The new Jewish wars are about to get worse. Rising to the surface already since the first Lebanon War in the early 1980s, American Jews were, for the most part, able to elide the differences between them regarding Israel and the Occupation. While there have been left and right partisans on either side of that issue, for most American Jews all that conflict was about something safely over there. With the rise of Trump, this won’t be possible. Far right Israeli politics and far right U.S. politics are now about to merge into a new political feedback loop. Modern Orthodox Jews are the conduit. As religious and political minorities in the Jewish community, they are the ones (starting with the President-elect’s son-in-law) now at the very center of American power. From that position they represent the public face of a community whose values, politics, and religion they reject and even despise.

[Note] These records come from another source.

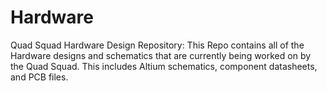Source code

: # Hardware
Quad Squad Hardware Design Repository:
This Repo contains all of the Hardware designs and schematics that are currently being worked on by the Quad Squad. This includes Altium schematics, component datasheets, and PCB files.
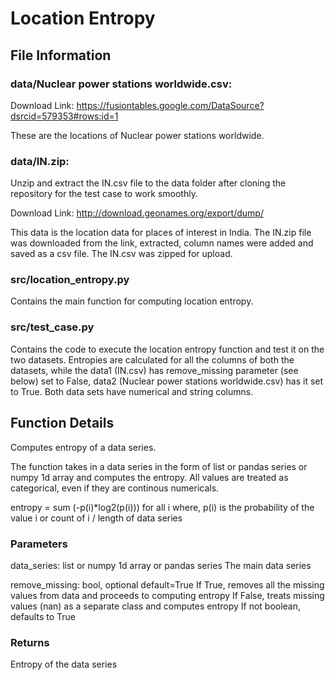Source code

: # Location Entropy
File Information
----------------
### data/Nuclear power stations worldwide.csv:
  
  Download Link: https://fusiontables.google.com/DataSource?dsrcid=579353#rows:id=1
  
  These are the locations of Nuclear power stations worldwide.

### data/IN.zip:
  
  Unzip and extract the IN.csv file to the data folder after cloning the repository for the test case to work smoothly.
  
  Download Link: http://download.geonames.org/export/dump/
  
  This data is the location data for places of interest in India. The IN.zip file was downloaded from the link, extracted, column names were added and saved as a csv file. The IN.csv was zipped for upload.

### src/location_entropy.py

  Contains the main function for computing location entropy.

### src/test_case.py

  Contains the code to execute the location entropy function and test it on the two datasets. Entropies are calculated for all the columns of both the datasets, while the data1 (IN.csv) has remove_missing parameter (see below) set to False, data2 (Nuclear power stations worldwide.csv) has it set to True. Both data sets have numerical and string columns.
  
Function Details
--------
Computes entropy of a data series.

The function takes in a data series in the form of list or pandas series or numpy 1d array and computes the entropy.
All values are treated as categorical, even if they are continous numericals.

entropy = sum (-p(i)*log2(p(i))) for all i
where, p(i) is the probability of the value i or count of i / length of data series

### Parameters
data_series: list or numpy 1d array or pandas series
    The main data series

remove_missing: bool, optional default=True
    If True, removes all the missing values from data and proceeds to computing entropy
    If False, treats missing values (nan) as a separate class and computes entropy
    If not boolean, defaults to True

### Returns
  Entropy of the data series
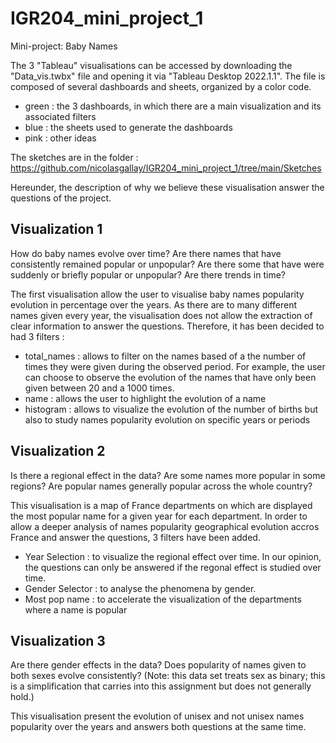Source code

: # IGR204_mini_project_1
Mini-project: Baby Names

The 3 "Tableau" visualisations can be accessed by downloading the "Data_vis.twbx" file and opening it via "Tableau Desktop 2022.1.1".
The file is composed of several dashboards and sheets, organized by a color code.
  * green : the 3 dashboards, in which there are a main visualization and its associated filters
  * blue : the sheets used to generate the dashboards
  * pink : other ideas

The sketches are in the folder : https://github.com/nicolasgallay/IGR204_mini_project_1/tree/main/Sketches

Hereunder, the description of why we believe these visualisation answer the questions of the project.

## Visualization 1  
How do baby names evolve over time? Are there names that have consistently remained popular or unpopular? Are there some that have were suddenly or briefly popular or unpopular? Are there trends in time?

The first visualisation allow the user to visualise baby names popularity evolution in percentage over the years. As there are to many different names given every year, the visualisation does not allow the extraction of clear information to answer the questions. Therefore, it has been decided to had 3 filters : 
 * total_names : allows to filter on the names based of a the number of times they were given during the observed period. For example, the user can choose to observe the evolution of the names that have only been given between 20 and a 1000 times.
 * name : allows the user to highlight the evolution of a name
 * histogram : allows to visualize the evolution of the number of births but also to study names popularity evolution on specific years or periods


## Visualization 2
Is there a regional effect in the data? Are some names more popular in some regions? Are popular names generally popular across the whole country?

This visualisation is a map of France departments on which are displayed the most popular name for a given year for each department. In order to allow a deeper analysis of names popularity geographical evolution accros France and answer the questions, 3 filters have been added.
 * Year Selection : to visualize the regional effect over time. In our opinion, the questions can only be answered if the regonal effect is studied over time.
 * Gender Selector : to analyse the phenomena by gender.
 * Most pop name : to accelerate the visualization of the departments where a name is popular


## Visualization 3
Are there gender effects in the data? Does popularity of names given to both sexes evolve consistently? (Note: this data set treats sex as binary; this is a simplification that carries into this assignment but does not generally hold.)

This visualisation present the evolution of unisex and not unisex names popularity over the years and answers both questions at the same time.

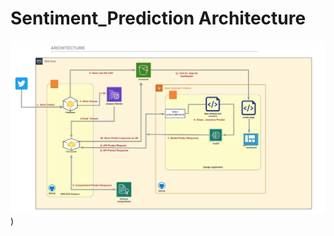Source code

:# Sentiment_Prediction Architecture
![Architecture Diagram](https://github.com/agvar/Prediction_Text/blob/master/images/capstone_project_architecture.jpeg))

The new structure about to destroy the civic fabric of American Jewish life like rot is polar. Representing one pole is the (yet to be confirmed) nomination of a once obscure bankruptcy lawyer and extreme rightwinger David Friedman, a modern orthodox Jew who is a radical mouthpiece for the settler movement and openly abusive in his relations to mainstream liberal Jews; but more to the point will be the resemblance between Trump and Netanyahu as autocrats, hostile to democratic norms and willing to scrape the bottom of domestic racism for political profit. At the other pole is the open predilection for neo-Nazis in the Trump apparatus (Bannon and Flynn). One without the other was bad enough, but in combination the two are deadly to the Jewish civil sphere. According to what narrow criteria is Trump good for Israel? Or is it that what’s bad for Israel is bad for America, namely autocracy and fear and hatred for others? What happens when Israel turns away from the American Jewish community as the leadership in Jerusalem coddles up close to what many fear to be a dictator in the White House?
Peter Beinart famously complained that American Jews check their liberalism at the door when it comes to Israel. That might no longer be possible. We’re now in one big open space in which what’s over there is now suddenly over here, one re-enforcing the other and the other the one. This loop will make it nearly impossible for (primarily) orthodox and (primarily) liberal Jews to paper over the now irreconcilable differences regarding democracy at home and democracy in Israel, religion at home and religion in Israel. With the election of Trump, so many red lines were crossed by a sizable minority of the Jewish community, a minority that for years has styled itself as the vanguard of the people, both here and in Israel.
For many, the sense of moral collapse, betrayal, and outrage will be impossible to bridge. American Jews used to look at Israel as if in a mirror in order to admire themselves. But what happens when the resemblance turns grotesque, when American Jews look in the mirror that is Israel and walk away, finally, in disgust? From my own poltical perspective, a more positive upshot would be if the Israeli liberal-left and American Jewish liberal-left commit to each other in opposition.
Can you say a bit about that pic of mass crucifixion?
As if to emphasize the death of liberalism, these headlines from Haaretz:
Israeli university rabbi forbids Jews from entering student union due to Christmas tree
Neo-Nazis and white supremacists launch online attack against Montana Jews
i found the image on a google image search for “Jewish wars.” i think it refers to a Hasmonean (?) king executing some 800 people
I agree with your analysis. But I see some good coming out of this. Liberal Jews who can fuse their anti-Trump resistance with their religious beliefs will find new meaning in Judaism. This happened in the 1870 -1940 period when new immigrants fused their Yiddishkeit to their socialism. An obvious enemy is worth a lot and could be a potent driver in revitalizing the American Jewish community.
i hope you’re right, but it will require a change of government in Israel
would be quite a hermeneutic task to sort out all the layers/implications in:
@EricLevitz Dec 16
Trump picks his personal bankruptcy lawyer — who thinks liberal Jews are “worse than Kapos” — as Israel Ambassador
@matthewjdowd 18h18 hours ago
Between Nixon, Reagan, Bush41, Bush43, they allowed 51 UN resolutions to pass condemning Israel. Just a bit of perspective.